MARGIN RECOVERY EFFORTS

         The loss of margin sustained by wholesalers in 1996, 1997, and 1998
caused wholesalers to have poor operating results and a weakened balance sheet.
Management believes that wholesalers, national distributors and publishers are
all aware of the need to provide some margin recovery to wholesalers so that all
facets of the distribution channel can be solid. During 1998 some national
distributors and publishers developed plans to provide additional margin
recovery for wholesalers. Several of these plans were implemented in the third
fiscal quarter of 1998.

FINANCING ARRANGEMENTS

         Each of the Acquisition Agreements with Stoll, Michiana, Klein and the
Scherer Affiliates contemplated that stock or assets of the various Acquisition
Parties would be contributed to the Company in exchange for Common Stock of the
Company, valued at $15.00 per share, and for Senior and Subordinated Debentures.
In addition, the Company issued a $4,500,000 Subordinated Debenture, the KDR
Debenture, and made a cash payment of $500,000 in exchange for a $5,000,000 note
owed to KDR Limited, an Ohio limited liability company ("KDR") whose owners
include R. David Thomas, a principal shareholder of the Company, and R. L.
Richards, a director of the Company.
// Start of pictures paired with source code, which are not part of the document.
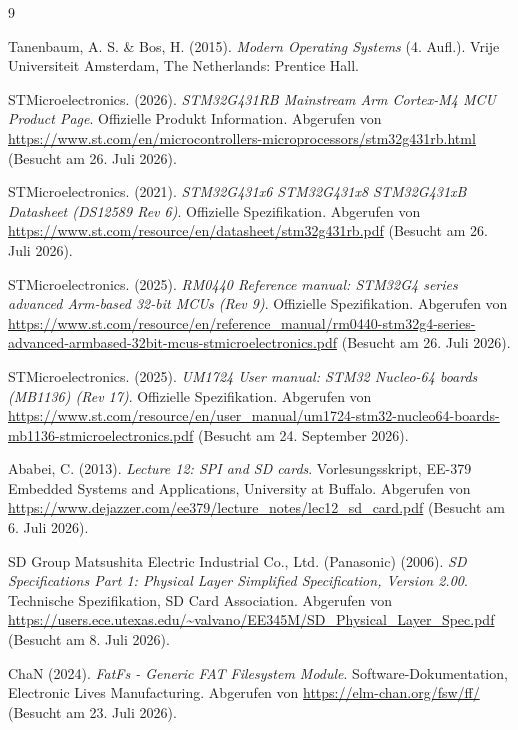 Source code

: 
\renewcommand{\refname}{Quellenverzeichnis} %
\begin{thebibliography}{9}

Tanenbaum, A. S. \& Bos, H. (2015). 
\textit{Modern Operating Systems} (4. Aufl.). 
Vrije Universiteit Amsterdam, The Netherlands: Prentice Hall.

 STMicroelectronics. (2026). 
\textit{STM32G431RB Mainstream Arm Cortex-M4 MCU Product Page}. 
Offizielle Produkt Information. 
Abgerufen von \url{https://www.st.com/en/microcontrollers-microprocessors/stm32g431rb.html} 
(Besucht am 26. Juli 2026).

 STMicroelectronics. (2021). 
\textit{STM32G431x6 STM32G431x8 STM32G431xB Datasheet (DS12589 Rev 6)}. 
Offizielle Spezifikation. 
Abgerufen von \url{https://www.st.com/resource/en/datasheet/stm32g431rb.pdf} 
(Besucht am 26. Juli 2026).

 STMicroelectronics. (2025). 
\textit{RM0440 Reference manual: STM32G4 series advanced Arm-based 32-bit MCUs (Rev 9)}. 
Offizielle Spezifikation. 
Abgerufen von \url{https://www.st.com/resource/en/reference_manual/rm0440-stm32g4-series-advanced-armbased-32bit-mcus-stmicroelectronics.pdf} 
(Besucht am 26. Juli 2026).

 STMicroelectronics. (2025). 
\textit{UM1724 User manual: STM32 Nucleo-64 boards (MB1136) (Rev 17)}. 
Offizielle Spezifikation. 
Abgerufen von \url{https://www.st.com/resource/en/user_manual/um1724-stm32-nucleo64-boards-mb1136-stmicroelectronics.pdf} 
(Besucht am 24. September 2026).

Ababei, C. (2013). 
\textit{Lecture 12: SPI and SD cards}. 
Vorlesungsskript, EE-379 Embedded Systems and Applications, University at Buffalo. 
Abgerufen von \url{https://www.dejazzer.com/ee379/lecture_notes/lec12_sd_card.pdf} 
(Besucht am 6. Juli 2026).

SD Group
Matsushita Electric Industrial Co., Ltd. (Panasonic)  (2006). 
\textit{SD Specifications Part 1: Physical Layer Simplified Specification, Version 2.00}. 
Technische Spezifikation, SD Card Association. 
Abgerufen von \url{https://users.ece.utexas.edu/~valvano/EE345M/SD_Physical_Layer_Spec.pdf} 
(Besucht am 8. Juli 2026).

 ChaN (2024).  
\textit{FatFs - Generic FAT Filesystem Module}.
Software-Dokumentation, Electronic Lives Manufacturing.
Abgerufen von \url{https://elm-chan.org/fsw/ff/}  
(Besucht am 23. Juli 2026).


\end{thebibliography}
KDR also received warrants to purchase
187,657 shares of Common Stock of the Company at $12.00 per share in connection
with the exchange. These warrants were subsequently distributed to KDR's
members. R. David Thomas also purchased an additional 33,333 shares of Common
Stock of the Company at a price of $15.00 per share. The Company also issued
$242,211 of Senior Debentures and $94,594 of Subordinated Debentures in
connection with the acquisition of Read-Mor.




                                       14
<PAGE>   17


         The Senior Debentures are designated as "8% Senior Debentures Due
2002", mature on January 1, 2002, and bear interest at the rate of 8% per annum
from July 1, 1996, provided, however, that Senior Debentures issued pursuant to
the Klein Exchange Agreement began to accrue interest on August 24, 1996.
Interest is scheduled to be paid quarterly on January 1, April 1, July 1 and
October 1. Principal on the Senior Debentures was to be paid quarterly on each
interest payment date in accordance with the schedule and priority set forth in
the Debenture Agreement, commencing on April 1, 1997; however, the parties to
the Debenture Agreements agreed to accrue the required payments until the date
of final closing and subordinate a portion of the payments in connection with
debt refinancing described below by the Company. The debenture holders
subsequently agreed in February of 1998 to accept Company stock for 2/3 of the
accrued interest due at December 31, 1997, and to receive the balance of the
accrued interest in a note due over a fifteen-month period. Since December 31,
1997, all new Senior Debenture interest has been accrued.

         The Subordinated Debentures are designated as "10% Subordinated
Debentures Due 2004," mature on January 1, 2004 and bear interest at the rate of
10% per annum from July 1, 1996, provided, however, that Subordinated Debentures
issued pursuant to the Klein Exchange Agreement began to accrue interest from
August 24, 1996. Interest is scheduled to be paid quarterly on January 1, April
1, July 1 and October 1. Principal on the Subordinated Debentures is to be paid
quarterly on each interest payment date in accordance with the schedule and
priority set forth in the Debenture Agreement, commencing on April 1, 1999;
however, the parties to the Debenture Agreements agreed to modify the timing of
the required payments and subordinate a portion of the payments in connection
with the debt refinancing described below. The debenture holders subsequently
agreed in February of 1998 to accept Company stock for 2/3 of the accrued
interest due at December 31, 1997, and to receive the balance of the accrued
interest in a note due over a fifteen-month period. Since December 31, 1997, all
new Subordinated Debenture interest has been accrued.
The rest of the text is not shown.